(Pictures paired with source code)
+ + + + +
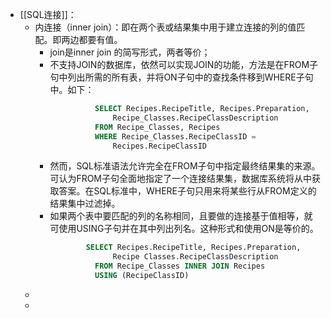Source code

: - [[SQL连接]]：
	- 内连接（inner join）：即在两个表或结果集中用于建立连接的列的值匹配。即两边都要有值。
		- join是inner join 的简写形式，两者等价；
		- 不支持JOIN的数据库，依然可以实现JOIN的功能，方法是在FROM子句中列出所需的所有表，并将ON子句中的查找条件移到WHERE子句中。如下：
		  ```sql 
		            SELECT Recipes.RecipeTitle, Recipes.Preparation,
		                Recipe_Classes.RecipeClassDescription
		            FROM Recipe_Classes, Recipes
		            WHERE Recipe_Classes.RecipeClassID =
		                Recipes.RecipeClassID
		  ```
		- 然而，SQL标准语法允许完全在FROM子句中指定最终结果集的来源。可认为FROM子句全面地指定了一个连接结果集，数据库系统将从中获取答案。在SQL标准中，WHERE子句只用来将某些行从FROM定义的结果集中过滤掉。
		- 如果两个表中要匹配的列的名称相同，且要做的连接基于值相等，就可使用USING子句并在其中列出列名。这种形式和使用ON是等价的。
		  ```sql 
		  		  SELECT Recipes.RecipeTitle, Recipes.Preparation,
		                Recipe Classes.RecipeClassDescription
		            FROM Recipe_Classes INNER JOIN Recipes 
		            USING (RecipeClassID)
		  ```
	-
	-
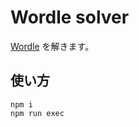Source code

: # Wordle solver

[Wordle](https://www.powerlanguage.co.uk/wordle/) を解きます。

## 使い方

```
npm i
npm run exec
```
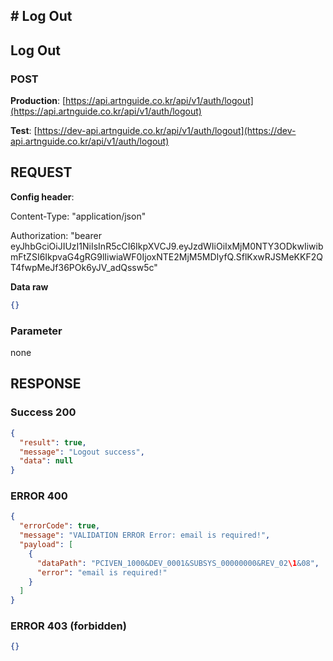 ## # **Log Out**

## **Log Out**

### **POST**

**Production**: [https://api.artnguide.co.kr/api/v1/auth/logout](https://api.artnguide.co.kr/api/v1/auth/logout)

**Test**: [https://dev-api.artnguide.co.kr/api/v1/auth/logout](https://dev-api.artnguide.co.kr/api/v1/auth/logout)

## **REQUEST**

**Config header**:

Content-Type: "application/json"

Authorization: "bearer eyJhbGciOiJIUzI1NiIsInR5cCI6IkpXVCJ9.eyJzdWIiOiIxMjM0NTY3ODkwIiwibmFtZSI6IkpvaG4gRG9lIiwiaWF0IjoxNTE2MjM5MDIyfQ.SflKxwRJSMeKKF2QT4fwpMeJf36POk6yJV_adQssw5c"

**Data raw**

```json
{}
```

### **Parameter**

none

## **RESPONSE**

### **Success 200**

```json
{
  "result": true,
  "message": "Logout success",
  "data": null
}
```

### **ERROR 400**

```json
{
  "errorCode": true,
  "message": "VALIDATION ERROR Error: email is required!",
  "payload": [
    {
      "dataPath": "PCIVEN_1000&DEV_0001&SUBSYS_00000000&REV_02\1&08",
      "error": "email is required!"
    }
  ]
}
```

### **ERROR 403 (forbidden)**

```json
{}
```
+ + + + +
TASK
Return the records above exactly as written. Do not include their images.

SOLUTION BELOW
Source code

: - [[SQL连接]]：
	- 内连接（inner join）：即在两个表或结果集中用于建立连接的列的值匹配。即两边都要有值。
		- join是inner join 的简写形式，两者等价；
		- 不支持JOIN的数据库，依然可以实现JOIN的功能，方法是在FROM子句中列出所需的所有表，并将ON子句中的查找条件移到WHERE子句中。如下：
		  ```sql 
		            SELECT Recipes.RecipeTitle, Recipes.Preparation,
		                Recipe_Classes.RecipeClassDescription
		            FROM Recipe_Classes, Recipes
		            WHERE Recipe_Classes.RecipeClassID =
		                Recipes.RecipeClassID
		  ```
		- 然而，SQL标准语法允许完全在FROM子句中指定最终结果集的来源。可认为FROM子句全面地指定了一个连接结果集，数据库系统将从中获取答案。在SQL标准中，WHERE子句只用来将某些行从FROM定义的结果集中过滤掉。
		- 如果两个表中要匹配的列的名称相同，且要做的连接基于值相等，就可使用USING子句并在其中列出列名。这种形式和使用ON是等价的。
		  ```sql 
		  		  SELECT Recipes.RecipeTitle, Recipes.Preparation,
		                Recipe Classes.RecipeClassDescription
		            FROM Recipe_Classes INNER JOIN Recipes 
		            USING (RecipeClassID)
		  ```
	-
	-
Source code

: # Wordle solver

[Wordle](https://www.powerlanguage.co.uk/wordle/) を解きます。

## 使い方

```
npm i
npm run exec
```
 ## # **Log Out**

## **Log Out**

### **POST**

**Production**: [https://api.artnguide.co.kr/api/v1/auth/logout](https://api.artnguide.co.kr/api/v1/auth/logout)

**Test**: [https://dev-api.artnguide.co.kr/api/v1/auth/logout](https://dev-api.artnguide.co.kr/api/v1/auth/logout)

## **REQUEST**

**Config header**:

Content-Type: "application/json"

Authorization: "bearer eyJhbGciOiJIUzI1NiIsInR5cCI6IkpXVCJ9.eyJzdWIiOiIxMjM0NTY3ODkwIiwibmFtZSI6IkpvaG4gRG9lIiwiaWF0IjoxNTE2MjM5MDIyfQ.SflKxwRJSMeKKF2QT4fwpMeJf36POk6yJV_adQssw5c"

**Data raw**

```json
{}
```

### **Parameter**

none

## **RESPONSE**

### **Success 200**

```json
{
  "result": true,
  "message": "Logout success",
  "data": null
}
```

### **ERROR 400**

```json
{
  "errorCode": true,
  "message": "VALIDATION ERROR Error: email is required!",
  "payload": [
    {
      "dataPath": "PCIVEN_1000&DEV_0001&SUBSYS_00000000&REV_02\1&08",
      "error": "email is required!"
    }
  ]
}
```

### **ERROR 403 (forbidden)**

```json
{}
```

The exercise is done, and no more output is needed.